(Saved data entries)
- - - - -
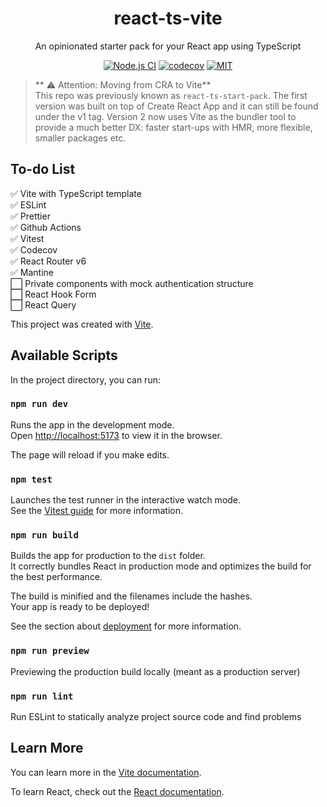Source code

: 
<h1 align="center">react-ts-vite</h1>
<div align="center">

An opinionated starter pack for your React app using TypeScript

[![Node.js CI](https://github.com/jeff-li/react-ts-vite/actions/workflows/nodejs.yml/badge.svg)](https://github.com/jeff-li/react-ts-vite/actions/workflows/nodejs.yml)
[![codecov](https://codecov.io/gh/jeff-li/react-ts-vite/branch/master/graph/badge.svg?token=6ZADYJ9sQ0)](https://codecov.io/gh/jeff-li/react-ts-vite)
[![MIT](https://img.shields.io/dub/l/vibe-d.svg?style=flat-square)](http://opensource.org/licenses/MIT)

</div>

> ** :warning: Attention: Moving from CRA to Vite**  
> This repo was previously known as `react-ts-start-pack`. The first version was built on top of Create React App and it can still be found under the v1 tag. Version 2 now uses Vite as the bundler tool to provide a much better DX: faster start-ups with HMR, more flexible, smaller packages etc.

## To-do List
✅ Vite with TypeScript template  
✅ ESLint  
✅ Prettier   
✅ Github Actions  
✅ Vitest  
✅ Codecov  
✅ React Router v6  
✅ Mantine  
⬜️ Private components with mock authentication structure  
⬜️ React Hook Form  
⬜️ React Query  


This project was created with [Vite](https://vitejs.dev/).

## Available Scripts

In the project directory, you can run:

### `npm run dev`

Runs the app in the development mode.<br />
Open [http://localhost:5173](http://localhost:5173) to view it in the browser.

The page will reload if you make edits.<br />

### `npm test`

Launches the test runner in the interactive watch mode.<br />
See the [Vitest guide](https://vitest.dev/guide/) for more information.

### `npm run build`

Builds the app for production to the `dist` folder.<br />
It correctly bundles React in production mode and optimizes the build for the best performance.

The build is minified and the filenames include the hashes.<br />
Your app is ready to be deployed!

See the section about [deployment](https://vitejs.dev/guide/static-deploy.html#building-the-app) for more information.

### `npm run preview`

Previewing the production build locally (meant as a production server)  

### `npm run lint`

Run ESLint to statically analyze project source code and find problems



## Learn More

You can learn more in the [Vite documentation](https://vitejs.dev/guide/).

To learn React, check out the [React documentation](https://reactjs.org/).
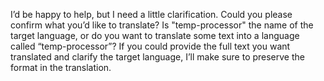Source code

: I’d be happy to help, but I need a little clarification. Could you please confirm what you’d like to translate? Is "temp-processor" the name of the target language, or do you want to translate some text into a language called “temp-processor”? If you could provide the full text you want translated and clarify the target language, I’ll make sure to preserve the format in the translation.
- - - - -
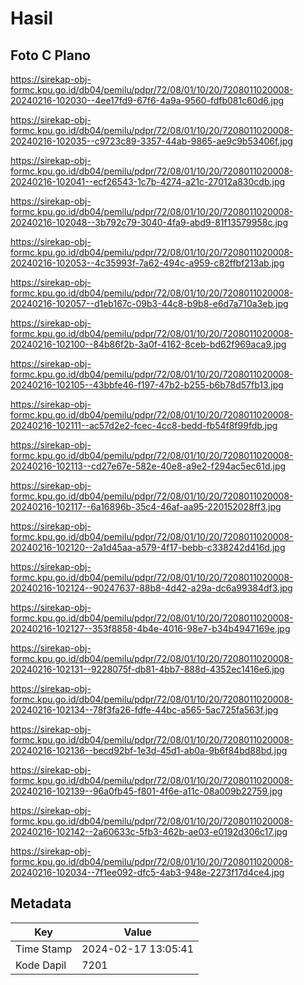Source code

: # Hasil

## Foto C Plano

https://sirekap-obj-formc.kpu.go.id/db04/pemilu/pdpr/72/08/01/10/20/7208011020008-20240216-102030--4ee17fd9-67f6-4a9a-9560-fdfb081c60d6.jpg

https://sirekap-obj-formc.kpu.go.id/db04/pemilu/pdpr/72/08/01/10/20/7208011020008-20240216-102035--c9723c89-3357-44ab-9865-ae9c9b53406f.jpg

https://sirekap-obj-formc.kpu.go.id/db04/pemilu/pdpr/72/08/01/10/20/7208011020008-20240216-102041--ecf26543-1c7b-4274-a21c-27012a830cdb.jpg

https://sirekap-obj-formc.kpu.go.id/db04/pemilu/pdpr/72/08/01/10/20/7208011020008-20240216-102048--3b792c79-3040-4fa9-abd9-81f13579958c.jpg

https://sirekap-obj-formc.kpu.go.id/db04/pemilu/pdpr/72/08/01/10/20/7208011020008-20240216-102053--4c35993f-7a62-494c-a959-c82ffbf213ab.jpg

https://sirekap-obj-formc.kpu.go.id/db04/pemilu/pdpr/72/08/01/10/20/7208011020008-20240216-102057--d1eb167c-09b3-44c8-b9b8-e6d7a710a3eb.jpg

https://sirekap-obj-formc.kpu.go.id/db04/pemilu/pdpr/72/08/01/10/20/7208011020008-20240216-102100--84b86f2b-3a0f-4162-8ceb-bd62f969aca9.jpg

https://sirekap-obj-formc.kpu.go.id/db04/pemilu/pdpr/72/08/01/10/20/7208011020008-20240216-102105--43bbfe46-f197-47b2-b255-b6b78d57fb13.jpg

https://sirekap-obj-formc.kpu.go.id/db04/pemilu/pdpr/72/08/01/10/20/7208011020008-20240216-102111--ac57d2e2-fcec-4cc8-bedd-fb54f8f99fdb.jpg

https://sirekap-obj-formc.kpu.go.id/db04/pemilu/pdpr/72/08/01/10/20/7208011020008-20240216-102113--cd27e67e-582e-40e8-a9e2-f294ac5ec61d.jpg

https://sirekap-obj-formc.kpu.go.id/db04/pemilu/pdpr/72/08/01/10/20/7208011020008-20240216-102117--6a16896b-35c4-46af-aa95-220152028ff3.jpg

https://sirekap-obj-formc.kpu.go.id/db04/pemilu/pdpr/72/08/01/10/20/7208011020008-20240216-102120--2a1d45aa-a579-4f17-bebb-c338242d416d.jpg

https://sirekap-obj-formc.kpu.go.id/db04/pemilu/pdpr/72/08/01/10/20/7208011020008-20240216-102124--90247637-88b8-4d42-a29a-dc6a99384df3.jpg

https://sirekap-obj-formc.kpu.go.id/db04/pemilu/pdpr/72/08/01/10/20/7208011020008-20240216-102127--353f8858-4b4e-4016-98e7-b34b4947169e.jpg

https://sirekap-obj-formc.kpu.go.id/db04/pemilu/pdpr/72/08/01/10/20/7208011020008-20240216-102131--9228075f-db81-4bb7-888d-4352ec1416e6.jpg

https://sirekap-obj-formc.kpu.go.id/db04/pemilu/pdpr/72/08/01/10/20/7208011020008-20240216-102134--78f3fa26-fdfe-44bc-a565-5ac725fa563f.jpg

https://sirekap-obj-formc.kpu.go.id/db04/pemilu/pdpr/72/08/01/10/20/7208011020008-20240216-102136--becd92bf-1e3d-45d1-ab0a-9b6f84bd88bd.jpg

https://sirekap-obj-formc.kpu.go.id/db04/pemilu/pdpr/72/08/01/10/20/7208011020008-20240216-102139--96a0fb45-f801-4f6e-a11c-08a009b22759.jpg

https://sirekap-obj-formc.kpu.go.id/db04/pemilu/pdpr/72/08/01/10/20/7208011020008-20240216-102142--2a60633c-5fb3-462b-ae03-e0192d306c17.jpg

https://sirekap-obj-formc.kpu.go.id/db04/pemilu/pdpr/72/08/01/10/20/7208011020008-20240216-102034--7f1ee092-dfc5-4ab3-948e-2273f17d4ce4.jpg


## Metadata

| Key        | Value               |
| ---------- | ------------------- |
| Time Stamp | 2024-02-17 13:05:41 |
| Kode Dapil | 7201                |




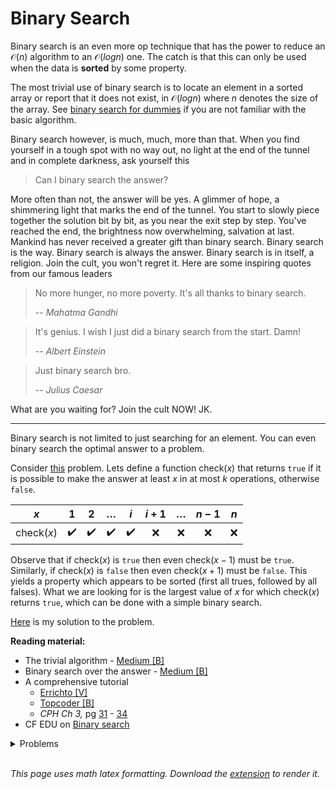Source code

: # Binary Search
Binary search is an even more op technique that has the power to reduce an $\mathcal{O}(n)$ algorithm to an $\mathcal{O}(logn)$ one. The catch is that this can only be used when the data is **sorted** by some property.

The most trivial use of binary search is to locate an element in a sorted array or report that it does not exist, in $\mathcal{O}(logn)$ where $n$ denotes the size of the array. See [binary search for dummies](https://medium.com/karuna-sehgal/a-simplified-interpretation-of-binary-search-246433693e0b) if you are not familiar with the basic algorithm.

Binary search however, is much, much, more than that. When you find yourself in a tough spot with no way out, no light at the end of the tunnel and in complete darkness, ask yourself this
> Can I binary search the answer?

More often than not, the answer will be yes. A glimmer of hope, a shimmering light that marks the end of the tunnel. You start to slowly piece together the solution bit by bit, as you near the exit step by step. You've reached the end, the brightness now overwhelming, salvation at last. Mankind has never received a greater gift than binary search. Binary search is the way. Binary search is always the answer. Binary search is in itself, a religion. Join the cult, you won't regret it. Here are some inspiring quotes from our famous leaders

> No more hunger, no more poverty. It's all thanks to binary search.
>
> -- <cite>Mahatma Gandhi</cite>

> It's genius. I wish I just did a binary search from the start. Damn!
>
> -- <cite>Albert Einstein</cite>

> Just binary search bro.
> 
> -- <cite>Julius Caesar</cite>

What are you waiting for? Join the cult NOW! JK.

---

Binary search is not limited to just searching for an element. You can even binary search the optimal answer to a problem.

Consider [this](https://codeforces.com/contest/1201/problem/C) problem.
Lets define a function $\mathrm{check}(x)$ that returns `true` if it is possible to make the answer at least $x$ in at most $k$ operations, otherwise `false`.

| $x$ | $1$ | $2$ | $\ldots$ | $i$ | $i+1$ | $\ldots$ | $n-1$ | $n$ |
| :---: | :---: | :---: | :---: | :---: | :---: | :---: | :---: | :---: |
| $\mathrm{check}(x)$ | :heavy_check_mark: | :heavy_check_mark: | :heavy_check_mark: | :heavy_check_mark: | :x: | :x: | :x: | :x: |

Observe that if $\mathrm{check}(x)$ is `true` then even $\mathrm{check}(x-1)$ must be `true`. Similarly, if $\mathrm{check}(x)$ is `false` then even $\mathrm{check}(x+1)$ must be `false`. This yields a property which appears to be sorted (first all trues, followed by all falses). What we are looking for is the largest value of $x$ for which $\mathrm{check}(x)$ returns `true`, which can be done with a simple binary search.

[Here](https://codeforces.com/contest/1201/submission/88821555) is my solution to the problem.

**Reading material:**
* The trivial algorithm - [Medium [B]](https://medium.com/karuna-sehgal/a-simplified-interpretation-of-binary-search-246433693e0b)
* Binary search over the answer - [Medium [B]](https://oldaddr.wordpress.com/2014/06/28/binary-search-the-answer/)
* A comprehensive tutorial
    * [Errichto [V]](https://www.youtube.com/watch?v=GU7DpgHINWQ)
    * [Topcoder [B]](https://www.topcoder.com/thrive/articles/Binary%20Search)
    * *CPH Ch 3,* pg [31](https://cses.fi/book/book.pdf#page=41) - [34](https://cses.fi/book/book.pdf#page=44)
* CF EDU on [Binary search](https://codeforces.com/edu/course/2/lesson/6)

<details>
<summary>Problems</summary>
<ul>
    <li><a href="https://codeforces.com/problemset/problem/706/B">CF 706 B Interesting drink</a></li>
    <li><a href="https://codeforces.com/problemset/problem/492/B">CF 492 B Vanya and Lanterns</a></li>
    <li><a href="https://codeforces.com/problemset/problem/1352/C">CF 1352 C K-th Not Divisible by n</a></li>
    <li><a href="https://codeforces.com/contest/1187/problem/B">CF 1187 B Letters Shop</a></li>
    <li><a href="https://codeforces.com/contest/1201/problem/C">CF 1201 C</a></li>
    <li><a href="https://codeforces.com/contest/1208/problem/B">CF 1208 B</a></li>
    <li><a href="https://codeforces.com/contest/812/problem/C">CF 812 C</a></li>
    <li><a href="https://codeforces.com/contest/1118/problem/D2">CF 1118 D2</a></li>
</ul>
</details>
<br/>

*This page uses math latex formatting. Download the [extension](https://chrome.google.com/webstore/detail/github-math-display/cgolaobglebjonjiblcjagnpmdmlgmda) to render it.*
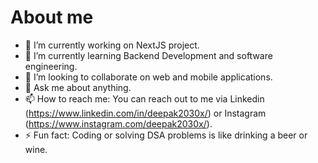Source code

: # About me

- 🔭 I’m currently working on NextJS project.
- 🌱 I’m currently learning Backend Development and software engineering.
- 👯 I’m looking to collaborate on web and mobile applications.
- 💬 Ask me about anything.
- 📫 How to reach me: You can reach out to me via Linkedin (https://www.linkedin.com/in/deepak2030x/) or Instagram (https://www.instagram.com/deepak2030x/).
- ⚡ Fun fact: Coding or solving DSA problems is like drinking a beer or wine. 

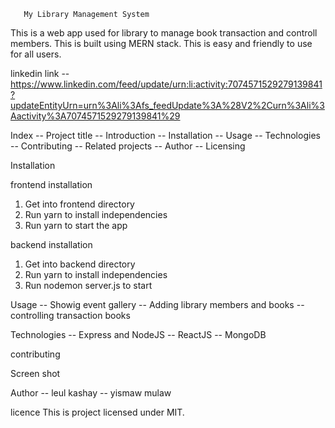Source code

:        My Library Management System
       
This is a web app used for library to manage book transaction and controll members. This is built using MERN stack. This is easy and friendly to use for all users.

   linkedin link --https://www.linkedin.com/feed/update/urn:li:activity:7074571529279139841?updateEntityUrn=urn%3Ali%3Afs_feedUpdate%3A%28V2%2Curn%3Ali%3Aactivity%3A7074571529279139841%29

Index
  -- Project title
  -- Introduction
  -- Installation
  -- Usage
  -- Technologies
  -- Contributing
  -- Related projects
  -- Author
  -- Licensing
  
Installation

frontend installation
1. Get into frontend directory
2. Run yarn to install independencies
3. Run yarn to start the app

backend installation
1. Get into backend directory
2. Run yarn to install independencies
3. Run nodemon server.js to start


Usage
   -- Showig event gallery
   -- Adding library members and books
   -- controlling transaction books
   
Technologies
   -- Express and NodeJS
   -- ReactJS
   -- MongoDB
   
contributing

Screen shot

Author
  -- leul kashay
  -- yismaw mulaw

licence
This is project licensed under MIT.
- - - - -
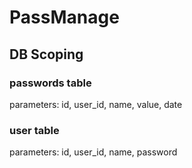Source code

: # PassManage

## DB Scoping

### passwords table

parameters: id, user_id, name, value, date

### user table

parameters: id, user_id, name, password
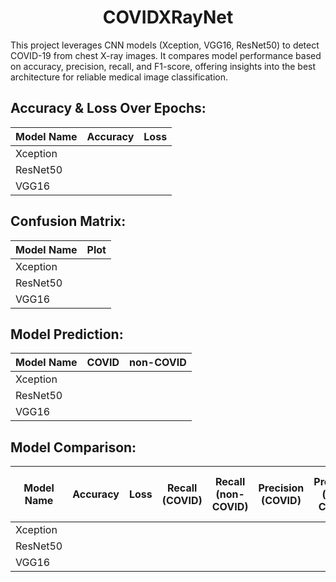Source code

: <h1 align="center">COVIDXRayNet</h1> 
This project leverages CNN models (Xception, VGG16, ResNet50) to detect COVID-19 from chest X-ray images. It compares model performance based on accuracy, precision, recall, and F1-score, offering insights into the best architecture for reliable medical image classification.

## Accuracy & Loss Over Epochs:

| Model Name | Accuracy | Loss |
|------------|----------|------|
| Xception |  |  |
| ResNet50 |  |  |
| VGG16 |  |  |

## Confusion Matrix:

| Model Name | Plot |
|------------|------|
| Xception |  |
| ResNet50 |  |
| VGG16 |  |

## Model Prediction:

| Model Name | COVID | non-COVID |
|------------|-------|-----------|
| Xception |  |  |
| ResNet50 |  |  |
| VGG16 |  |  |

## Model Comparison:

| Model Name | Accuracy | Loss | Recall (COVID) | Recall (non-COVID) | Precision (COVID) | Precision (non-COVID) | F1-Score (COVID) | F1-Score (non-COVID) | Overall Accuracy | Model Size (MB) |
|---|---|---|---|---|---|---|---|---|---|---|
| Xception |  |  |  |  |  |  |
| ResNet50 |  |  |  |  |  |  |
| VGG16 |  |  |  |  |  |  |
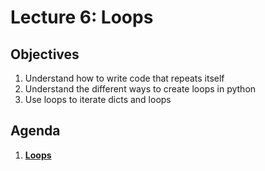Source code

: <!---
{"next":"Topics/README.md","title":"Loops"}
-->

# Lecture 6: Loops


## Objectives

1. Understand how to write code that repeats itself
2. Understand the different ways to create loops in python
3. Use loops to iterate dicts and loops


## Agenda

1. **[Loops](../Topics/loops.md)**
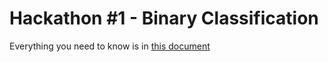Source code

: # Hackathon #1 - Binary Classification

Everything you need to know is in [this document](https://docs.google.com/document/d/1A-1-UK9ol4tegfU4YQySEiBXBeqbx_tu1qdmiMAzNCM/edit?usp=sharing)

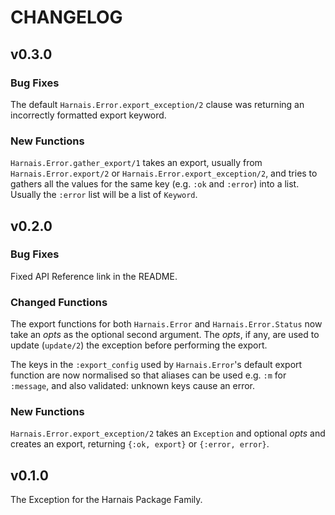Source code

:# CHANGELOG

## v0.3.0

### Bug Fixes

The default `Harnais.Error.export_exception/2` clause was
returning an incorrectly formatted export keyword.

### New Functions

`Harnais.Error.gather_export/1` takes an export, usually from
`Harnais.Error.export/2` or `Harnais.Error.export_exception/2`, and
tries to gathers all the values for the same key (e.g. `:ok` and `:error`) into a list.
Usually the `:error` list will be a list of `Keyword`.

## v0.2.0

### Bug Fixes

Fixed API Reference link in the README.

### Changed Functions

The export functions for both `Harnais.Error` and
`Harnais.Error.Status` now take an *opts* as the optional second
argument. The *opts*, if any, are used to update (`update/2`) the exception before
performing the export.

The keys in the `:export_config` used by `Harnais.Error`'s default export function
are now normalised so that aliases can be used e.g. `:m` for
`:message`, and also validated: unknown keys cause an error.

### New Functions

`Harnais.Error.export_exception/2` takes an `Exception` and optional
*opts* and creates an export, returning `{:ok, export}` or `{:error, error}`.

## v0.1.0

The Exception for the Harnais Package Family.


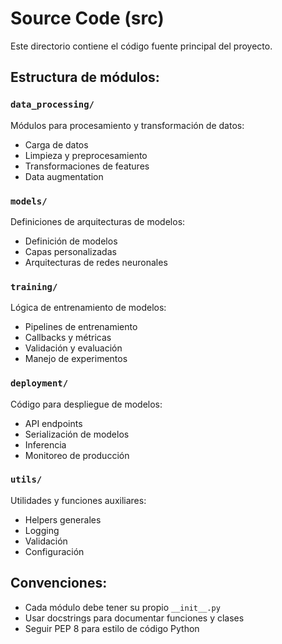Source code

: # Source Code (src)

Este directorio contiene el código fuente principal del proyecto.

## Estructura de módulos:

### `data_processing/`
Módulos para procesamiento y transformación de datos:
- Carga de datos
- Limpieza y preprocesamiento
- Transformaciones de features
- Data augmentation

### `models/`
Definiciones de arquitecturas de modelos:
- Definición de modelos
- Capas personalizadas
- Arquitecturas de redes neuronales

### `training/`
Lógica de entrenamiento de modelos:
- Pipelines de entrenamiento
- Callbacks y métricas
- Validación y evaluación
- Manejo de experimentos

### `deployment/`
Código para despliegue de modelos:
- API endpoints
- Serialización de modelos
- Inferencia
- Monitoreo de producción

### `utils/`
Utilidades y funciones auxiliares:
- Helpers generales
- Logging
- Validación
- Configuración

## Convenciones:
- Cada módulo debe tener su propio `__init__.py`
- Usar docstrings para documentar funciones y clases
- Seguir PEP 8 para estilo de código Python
- - - - -
Wherever a line in the data above holds the word "cult", copy that line.

__Result below__:
More often than not, the answer will be yes. A glimmer of hope, a shimmering light that marks the end of the tunnel. You start to slowly piece together the solution bit by bit, as you near the exit step by step. You've reached the end, the brightness now overwhelming, salvation at last. Mankind has never received a greater gift than binary search. Binary search is the way. Binary search is always the answer. Binary search is in itself, a religion. Join the cult, you won't regret it. Here are some inspiring quotes from our famous leaders
What are you waiting for? Join the cult NOW! JK.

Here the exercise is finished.